* [What you have to do] Copy every line of the records exactly, without including the images.

(Exercise material begins)

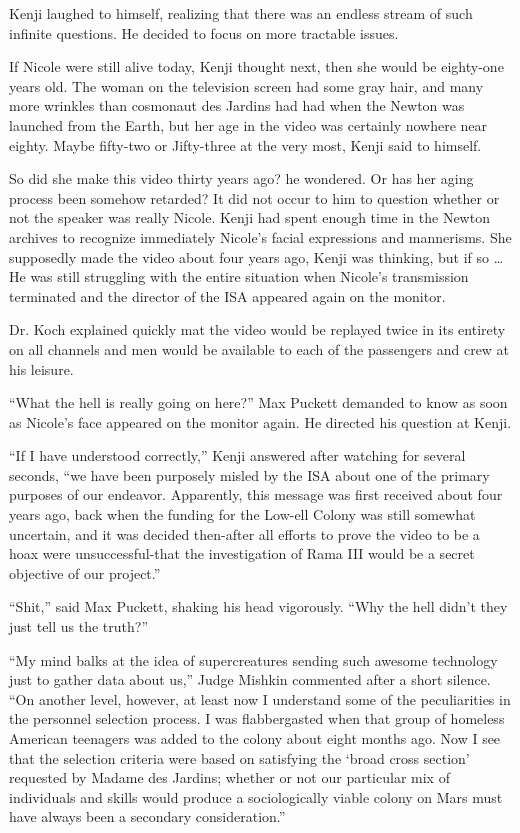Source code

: \documentclass[]{article}
\begin{document}
{Kenji laughed to himself, realizing that there was an endless stream of such infinite questions. He decided to focus on more tractable issues.

If Nicole were still alive today, Kenji thought next, then she would be eighty-one years old. The woman on the television screen had some gray hair, and many more wrinkles than cosmonaut des Jardins had had when the Newton was launched from the Earth, but her age in the video was certainly nowhere near eighty. Maybe fifty-two or Jifty-three at the very most, Kenji said to himself.

So did she make this video thirty years ago? he wondered. Or has her aging process been somehow retarded? It did not occur to him to question whether or not the speaker was really Nicole. Kenji had spent enough time in the Newton archives to recognize immediately Nicole’s facial expressions and mannerisms. She supposedly made the video about four years ago, Kenji was thinking, but if so … He was still struggling with the entire situation when Nicole’s transmission terminated and the director of the ISA appeared again on the monitor.

Dr. Koch explained quickly mat the video would be replayed twice in its entirety on all channels and men would be available to each of the passengers and crew at his leisure.

“What the hell is really going on here?” Max Puckett demanded to know as soon as Nicole’s face appeared on the monitor again. He directed his question at Kenji.

“If I have understood correctly,” Kenji answered after watching for several seconds, “we have been purposely misled by the ISA about one of the primary purposes of our endeavor. Apparently, this message was first received about four years ago, back when the funding for the Low-ell Colony was still somewhat uncertain, and it was decided then-after all efforts to prove the video to be a hoax were unsuccessful-that the investigation of Rama III would be a secret objective of our project.”

“Shit,” said Max Puckett, shaking his head vigorously. “Why the hell didn’t they just tell us the truth?”

“My mind balks at the idea of supercreatures sending such awesome technology just to gather data about us,” Judge Mishkin commented after a short silence. “On another level, however, at least now I understand some of the peculiarities in the personnel selection process. I was flabbergasted when that group of homeless American teenagers was added to the colony about eight months ago. Now I see that the selection criteria were based on satisfying the ‘broad cross section’ requested by Madame des Jardins; whether or not our particular mix of individuals and skills would produce a sociologically viable colony on Mars must have always been a secondary consideration.”

}
\end{document}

(Exercise material ends)

* [Final answer]
Source code

: \documentclass[]{article}
\begin{document}
{Kenji laughed to himself, realizing that there was an endless stream of such infinite questions. He decided to focus on more tractable issues.

If Nicole were still alive today, Kenji thought next, then she would be eighty-one years old. The woman on the television screen had some gray hair, and many more wrinkles than cosmonaut des Jardins had had when the Newton was launched from the Earth, but her age in the video was certainly nowhere near eighty. Maybe fifty-two or Jifty-three at the very most, Kenji said to himself.

So did she make this video thirty years ago? he wondered. Or has her aging process been somehow retarded? It did not occur to him to question whether or not the speaker was really Nicole. Kenji had spent enough time in the Newton archives to recognize immediately Nicole’s facial expressions and mannerisms. She supposedly made the video about four years ago, Kenji was thinking, but if so … He was still struggling with the entire situation when Nicole’s transmission terminated and the director of the ISA appeared again on the monitor.

Dr. Koch explained quickly mat the video would be replayed twice in its entirety on all channels and men would be available to each of the passengers and crew at his leisure.

“What the hell is really going on here?” Max Puckett demanded to know as soon as Nicole’s face appeared on the monitor again. He directed his question at Kenji.

“If I have understood correctly,” Kenji answered after watching for several seconds, “we have been purposely misled by the ISA about one of the primary purposes of our endeavor. Apparently, this message was first received about four years ago, back when the funding for the Low-ell Colony was still somewhat uncertain, and it was decided then-after all efforts to prove the video to be a hoax were unsuccessful-that the investigation of Rama III would be a secret objective of our project.”

“Shit,” said Max Puckett, shaking his head vigorously. “Why the hell didn’t they just tell us the truth?”

“My mind balks at the idea of supercreatures sending such awesome technology just to gather data about us,” Judge Mishkin commented after a short silence. “On another level, however, at least now I understand some of the peculiarities in the personnel selection process. I was flabbergasted when that group of homeless American teenagers was added to the colony about eight months ago. Now I see that the selection criteria were based on satisfying the ‘broad cross section’ requested by Madame des Jardins; whether or not our particular mix of individuals and skills would produce a sociologically viable colony on Mars must have always been a secondary consideration.”

}
\end{document}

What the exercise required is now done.